Social Holiness: Rapture

Social Holiness: Rapture

God Renews All Things

1 Thessalonians 4:13-18

Rev. Tim Callow

Preached Sun. Nov. 12th, 2023

Sin can be characterized as selfishness. It is our tendency to curve in on ourselves at the expense of others, and ultimately at the expense of ourselves. Sin leads to death, because we need to be open to others in order to live. So pride is placing yourself above others, greed is seeking to possess as much money and resources as possible, envy is wishing what someone else had was yours and hating them for it, lust is seeking to possess someone else as a sexual object, and so on. Holiness is the opposite of sin. Where sin draws us in on ourselves until we die, holiness opens us up to others that we would act selflessly and in love.

Holiness, in that sense, requires hope. As holiness opens us up to God and neighbor that we would encounter them not as the objects of our own satisfaction but as subjects we may love, hope is our open dependence on God. Our trust that he will bring his promises to past and bring all things to their end. You can’t have holiness if you are without hope.

You can’t follow Christ if you don’t have hope.

It is no surprise, then, that Paul speaks to our hope in Christ this morning. Paul tells the Church in Thessaloniki that he does not want them to be uninformed about those who have died, that they might grieve like those who have no hope. Perhaps Paul had heard that people were worried about people who had died since the Church was established since Christ had yet to return. If Jesus is the first fruits of the resurrection from the dead, and people die before he comes back, what becomes of them? How can this be? Paul wants to answer this.

He tells them that through Jesus God will bring with him those who have died. And he explains how. When Jesus returns the dead in Christ will rise first, and we will all be caught up with them to meet Jesus in the air. This, Paul says, ought to encourage us.

This passage is often misunderstood and it’s important to get some clarity because it concerns our hope in Christ. And if Paul wants us to be encouraged by his words we ought to be encouraged by what he actually says not what we think he says. This passage has often been interpreted as a text about the rapture. That is the idea that before Jesus comes to earth he will rapture up all the Christians so they will not have to endure the great tribulation. The most famous exponent of this theory now is probably the Left Behind series of books. The trouble is the rapture is taught nowhere in Scripture and no Christian believed it before the 19th century.

Our hope is not that we might leave the earth behind, or God might deliver us from suffering. The whole book of Revelation makes no sense if you assume the Church will be raptured before the tribulation takes place. The book is written to console Christians in tribulation. It presumes the Church will suffer, is suffering, and wants to know how long until Jesus returns.

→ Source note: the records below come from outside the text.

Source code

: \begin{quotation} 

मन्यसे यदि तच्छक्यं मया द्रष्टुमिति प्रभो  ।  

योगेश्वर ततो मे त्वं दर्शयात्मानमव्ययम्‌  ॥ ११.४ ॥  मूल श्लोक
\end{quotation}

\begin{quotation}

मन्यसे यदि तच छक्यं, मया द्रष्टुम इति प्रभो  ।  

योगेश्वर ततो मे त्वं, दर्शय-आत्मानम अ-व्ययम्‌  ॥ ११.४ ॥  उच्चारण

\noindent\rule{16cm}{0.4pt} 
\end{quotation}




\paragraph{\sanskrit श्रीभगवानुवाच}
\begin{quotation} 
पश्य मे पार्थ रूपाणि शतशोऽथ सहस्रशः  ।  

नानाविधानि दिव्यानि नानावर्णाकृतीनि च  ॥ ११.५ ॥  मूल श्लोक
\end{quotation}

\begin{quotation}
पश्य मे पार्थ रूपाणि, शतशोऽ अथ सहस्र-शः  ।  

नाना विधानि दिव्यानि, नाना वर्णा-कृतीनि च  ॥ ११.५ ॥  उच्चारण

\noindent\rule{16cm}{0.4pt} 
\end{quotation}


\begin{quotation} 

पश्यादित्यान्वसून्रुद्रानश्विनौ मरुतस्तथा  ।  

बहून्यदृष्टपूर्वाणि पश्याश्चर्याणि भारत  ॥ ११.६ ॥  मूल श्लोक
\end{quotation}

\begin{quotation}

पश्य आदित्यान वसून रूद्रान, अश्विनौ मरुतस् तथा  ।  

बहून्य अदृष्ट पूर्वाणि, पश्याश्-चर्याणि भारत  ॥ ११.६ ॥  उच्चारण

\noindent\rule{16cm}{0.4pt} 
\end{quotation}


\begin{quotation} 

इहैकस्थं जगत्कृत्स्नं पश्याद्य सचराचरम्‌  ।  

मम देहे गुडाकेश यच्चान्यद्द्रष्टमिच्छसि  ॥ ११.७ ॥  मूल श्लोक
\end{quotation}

Our hope is in our bodily resurrection and a new heaven and new earth. We do not hope to leave earth. We hope and pray for the redemption of this earth and for all things to be made new. For every tear to be wiped from every eye. For the glory of God to shine like the sun. Christianity is not an escapist religion. It’s not that we think we leave earth for heaven, it’s that God brings heaven to earth.

The image that Paul is using here is based on a royal entrance. In the Roman world if a king or general were to visit a city dignitaries would first leave the city to invite the king in. And there would be festivities. We actually get an example of such an entrance in Palm Sunday. Jesus is first met outside the city walls by the multitudes who lead him in with singing and rejoicing. Paul tells us it will be like that at the end when Jesus arrives in glory to set the world right. The archangels trumpet will herald his arrival, the dead in Christ will rise first and get in front of the line. Then the church militant will join them and meet Jesus in the air. The part that is implicit, but clear in the full context of Paul’s writings, is that Jesus will then come to earth in judgment. Because he must be all in all.

The key here is our hope in resurrection and in God making all things new. Our hope is not that we will fly away and abandon this earth. Our hope is that God will redeem this earth and make it new. God does not abandon the things he creates. He redeems them. God does not abandon us, God redeems us. And so too, we are not to abandon the world. But we are to be witnesses to the love and glory of God. Joyful, hopeful, loving witnesses. A people so full of scriptural holiness that we reform the nation and Church.